By Raymond Lamontagne
[This bottle was provided as a sample for review purposes.]
After a short break, we are back with another winter run of Cellar Direct artisan wines, a further installment of our buyer’s guide for your reading (and hopefully drinking) pleasure. I’m particularly happy to be back in the Loire, and moreover, back with a Cabernet Franc in my hot little hands. As a friend once told me, these Loire Franc wines are quintessentially “Ray” wines. They are often linear and crisp, with well-defined crystalline fruit but additional herbaceous and spicy accents to ramp up the complexity. They can be delicate, rather lithe wines with little excess fat, unlikely to be mistaken for Bordeaux of similar quality, although a certain earthiness compliments the ethereal perfume, and some tannic structure should be apparent. Meaning yes, some of these wines can age. I relish this sort of vinous paradox, and “middle path” wines are typically where such contrast can be found. Loire Cabernet Franc is quaffable yet amenable to deeper analysis, rustic yet avant-garde. Although I am more familiar with Chinon, that most celebrated of Loire reds, here we take a look at the harder to pronounce yet equally impressive sister region, Bourgueil. But first, a little recap.

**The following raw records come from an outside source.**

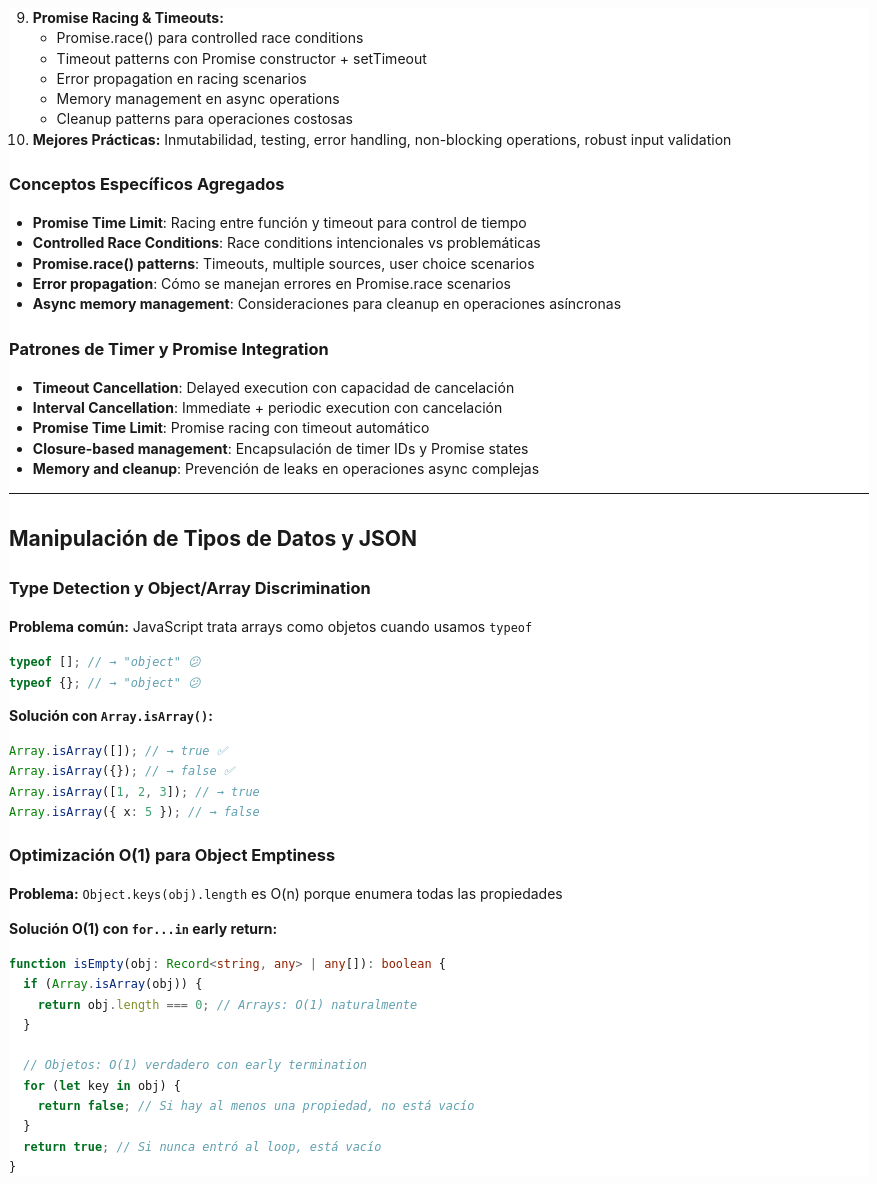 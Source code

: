 9. **Promise Racing & Timeouts:**
   - Promise.race() para controlled race conditions
   - Timeout patterns con Promise constructor + setTimeout
   - Error propagation en racing scenarios
   - Memory management en async operations
   - Cleanup patterns para operaciones costosas
10. **Mejores Prácticas:** Inmutabilidad, testing, error handling, non-blocking operations, robust input validation

### Conceptos Específicos Agregados

- **Promise Time Limit**: Racing entre función y timeout para control de tiempo
- **Controlled Race Conditions**: Race conditions intencionales vs problemáticas
- **Promise.race() patterns**: Timeouts, multiple sources, user choice scenarios
- **Error propagation**: Cómo se manejan errores en Promise.race scenarios
- **Async memory management**: Consideraciones para cleanup en operaciones asíncronas

### Patrones de Timer y Promise Integration

- **Timeout Cancellation**: Delayed execution con capacidad de cancelación
- **Interval Cancellation**: Immediate + periodic execution con cancelación
- **Promise Time Limit**: Promise racing con timeout automático
- **Closure-based management**: Encapsulación de timer IDs y Promise states
- **Memory and cleanup**: Prevención de leaks en operaciones async complejas

---

## Manipulación de Tipos de Datos y JSON

### Type Detection y Object/Array Discrimination

**Problema común:** JavaScript trata arrays como objetos cuando usamos `typeof`

```typescript
typeof []; // → "object" 😕
typeof {}; // → "object" 😕
```

**Solución con `Array.isArray()`:**

```typescript
Array.isArray([]); // → true ✅
Array.isArray({}); // → false ✅
Array.isArray([1, 2, 3]); // → true
Array.isArray({ x: 5 }); // → false
```

### Optimización O(1) para Object Emptiness

**Problema:** `Object.keys(obj).length` es O(n) porque enumera todas las propiedades

**Solución O(1) con `for...in` early return:**

```typescript
function isEmpty(obj: Record<string, any> | any[]): boolean {
  if (Array.isArray(obj)) {
    return obj.length === 0; // Arrays: O(1) naturalmente
  }

  // Objetos: O(1) verdadero con early termination
  for (let key in obj) {
    return false; // Si hay al menos una propiedad, no está vacío
  }
  return true; // Si nunca entró al loop, está vacío
}
```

You might recall my love letter to a legendary producer in Chinon, which provided coverage of Cabernet Franc’s flavour profile as well as some background regarding the Touraine sub-region of the Loire, which has found its quality wine footing via a match between Chenin Blanc and Cabernet Franc on the one hand and various admixtures of gravel, sand, limestone, and clay soils on the other. Much of what I said there applies equally well to the Bourgueil AOC, which was designated as such in 1937. Interestingly enough, the maximum permitted amount of Cabernet Sauvignon is only 10% in Bourgueil, versus the 25% allowed in Chinon. In either case, Sauvignon struggles to ripen here (Franc both buds and ripens about a week earlier). Chinon and Bourgueil are essentially mirror images of one another, occupying hillsides on neighbouring river valleys: the Loire itself for Bourgueil, and a Loire tributary, the Vienne, for Chinon. It is decidedly easier to focus on the similarities between the regions than it is the differences, although it seems my mind is on a never-ending quest to parse distinctions in the wine world, perhaps a fool’s errand in those cases where AOC demarcations are awfully arbitrary. Fortunately here, we can draw a few fine-grained distinctions.
It is oft-repeated that Bourgueil yields red wines with more potent aromas (including more Bordeaux-like whiffs of graphite) and slightly greater tannins than Chinon. Curiously enough, Bourgueil does indeed enjoy more maritime climactic influences than the warmer, dryer Chinon region, with the Loire valley opening up to expose the vines to rainy springs, hot damp summers, and windy autumns. As Rajat Parr and Jordan MacKay explain in The Sommelier’s Atlas of Taste, this Bordeaux-like constellation of climate factors lends itself to less supple but potentially ageworthy wines with more structure, riding comfortably along a slower evolutionary track. Still, it will be a truly glorious day in my wine geek “career” when I can reliably distinguish Bourgueil from Chinon during a blind tasting…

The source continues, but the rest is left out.